Trump on travel ban: ‘Call it what you want’

President Donald Trump tweeted Wednesday that debate about what to call his executive order preventing travelers from seven majority Muslim countries and temporarily barring refugees are irrelevant.

“Everybody is arguing whether or not it is a BAN. Call it what you want, it is about keeping bad people (with bad intentions) out of country,” he tweeted.

Trump signed an executive order Friday to block refugees from entering the U.S. for 120 days and immigrants from seven predominantly Muslim nations away for three months. Iran, Iraq, Syria, Sudan, Libya, Yemen and Somalia are the countries impacted.

White House press secretary Sean Spicer dismissed the idea that Trump imposed a ban.

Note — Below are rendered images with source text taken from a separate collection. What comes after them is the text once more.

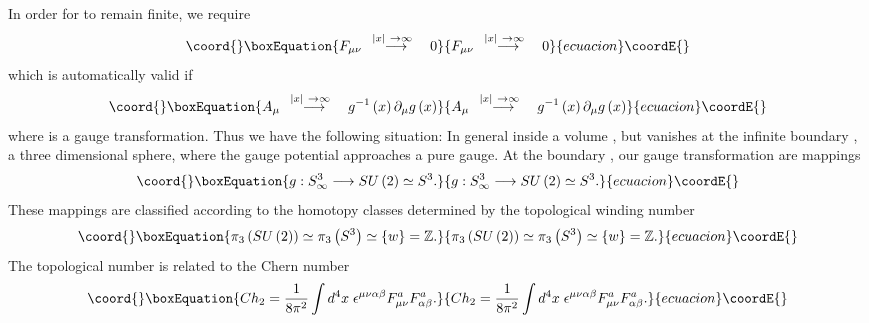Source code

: \documentclass[a4paper,12pt]{book}
\begin{document}
In order for \coordHE{} to remain finite, we require 
\begin{equation}\coord{}\boxEquation{
F_{\mu \nu }\stackrel{\;\;\left| x\right| {\ \rightarrow \infty }\quad }{
\longrightarrow }0
}{
F_{\mu \nu }\stackrel{\;\;\left| x\right| {\ \rightarrow \infty }\quad }{
\longrightarrow }0
}{ecuacion}\coordE{}\end{equation}
which is automatically valid if 
\begin{equation}\coord{}\boxEquation{
A_{\mu }\stackrel{\;\;\left| x\right| {\ \rightarrow \infty }\quad }{
\longrightarrow }g^{-1}\left( x\right) \partial _{\mu }g\left( x\right)
}{
A_{\mu }\stackrel{\;\;\left| x\right| {\ \rightarrow \infty }\quad }{
\longrightarrow }g^{-1}\left( x\right) \partial _{\mu }g\left( x\right)
}{ecuacion}\coordE{}\end{equation}
where \coordHE{} is a gauge transformation.
Thus we have the following situation: In general \coordHE{} inside
a volume \coordHE{}, but vanishes at the infinite boundary \coordHE{}, a three dimensional sphere, where the gauge
potential \coordHE{} approaches a pure gauge. At the boundary \coordHE{}, our gauge transformation \coordHE{}are mappings 
\begin{equation}\coord{}\boxEquation{
g:S_{\infty }^{3}\longrightarrow SU\left( 2\right) \simeq S^{3}.
}{
g:S_{\infty }^{3}\longrightarrow SU\left( 2\right) \simeq S^{3}.
}{ecuacion}\coordE{}\end{equation}
These mappings are classified according to the homotopy classes determined
by the topological winding number \coordHE{} 
\begin{equation}\coord{}\boxEquation{
\pi _{3}\left( SU\left( 2\right) \right) \simeq \pi _{3}\left( S^{3}\right)
\simeq \left\{ w\right\} =\Bbb{Z}.
}{
\pi _{3}\left( SU\left( 2\right) \right) \simeq \pi _{3}\left( S^{3}\right)
\simeq \left\{ w\right\} =\Bbb{Z}.
}{ecuacion}\coordE{}\end{equation}
The topological number \coordHE{} is related to the Chern number 
\begin{equation}\coord{}\boxEquation{
Ch_{2}=\frac{1}{8\pi ^{2}}\int d^{4}x\;\epsilon ^{\mu \nu \alpha \beta
}F_{\mu \nu }^{a}F_{\alpha \beta }^{a}.
}{
Ch_{2}=\frac{1}{8\pi ^{2}}\int d^{4}x\;\epsilon ^{\mu \nu \alpha \beta
}F_{\mu \nu }^{a}F_{\alpha \beta }^{a}.
}{ecuacion}\coordE{}\end{equation}
\end{document}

“A ban would mean people can’t get in, and we’ve clearly seen hundreds of thousands of people come into our country from other countries,” he said Tuesday.

But both Spicer and Trump have recently referred to the executive order as a ban. Trump tweeted earlier this week in defense of his order, “If the ban were announced with a one week notice, the ‘bad’ would rush into our country during that week. A lot of bad ‘dudes’ out there!”

Spicer used the term ban to describe the order when describing it Monday while speaking at an event at George Washington University recorded on C-SPAN.

“One, the ban deals with seven countries that the Obama administration had previously identified as needing further travel restrictions,” Spicer told School of Media & Public Affairs Director Frank Sesno, comments that were spotlighted by the Huffington Post. “Two, in the 24-hour period following the implementation of the executive order, 325,000 people came to this country through our airports in 24 hours: 109 of them were stopped for additional screening, 109 out of 325,000.”

The administration has been criticized for suggesting that the ban will guarantee safety that statistics do not support.

There have been no people accepted to the US as a refugee that have been implicated in a major fatal terrorist attack since the Refugee Act of 1980 put systematic procedures in place for accepting refugees, according to an analysis of terrorism immigration risks by the Cato Institute.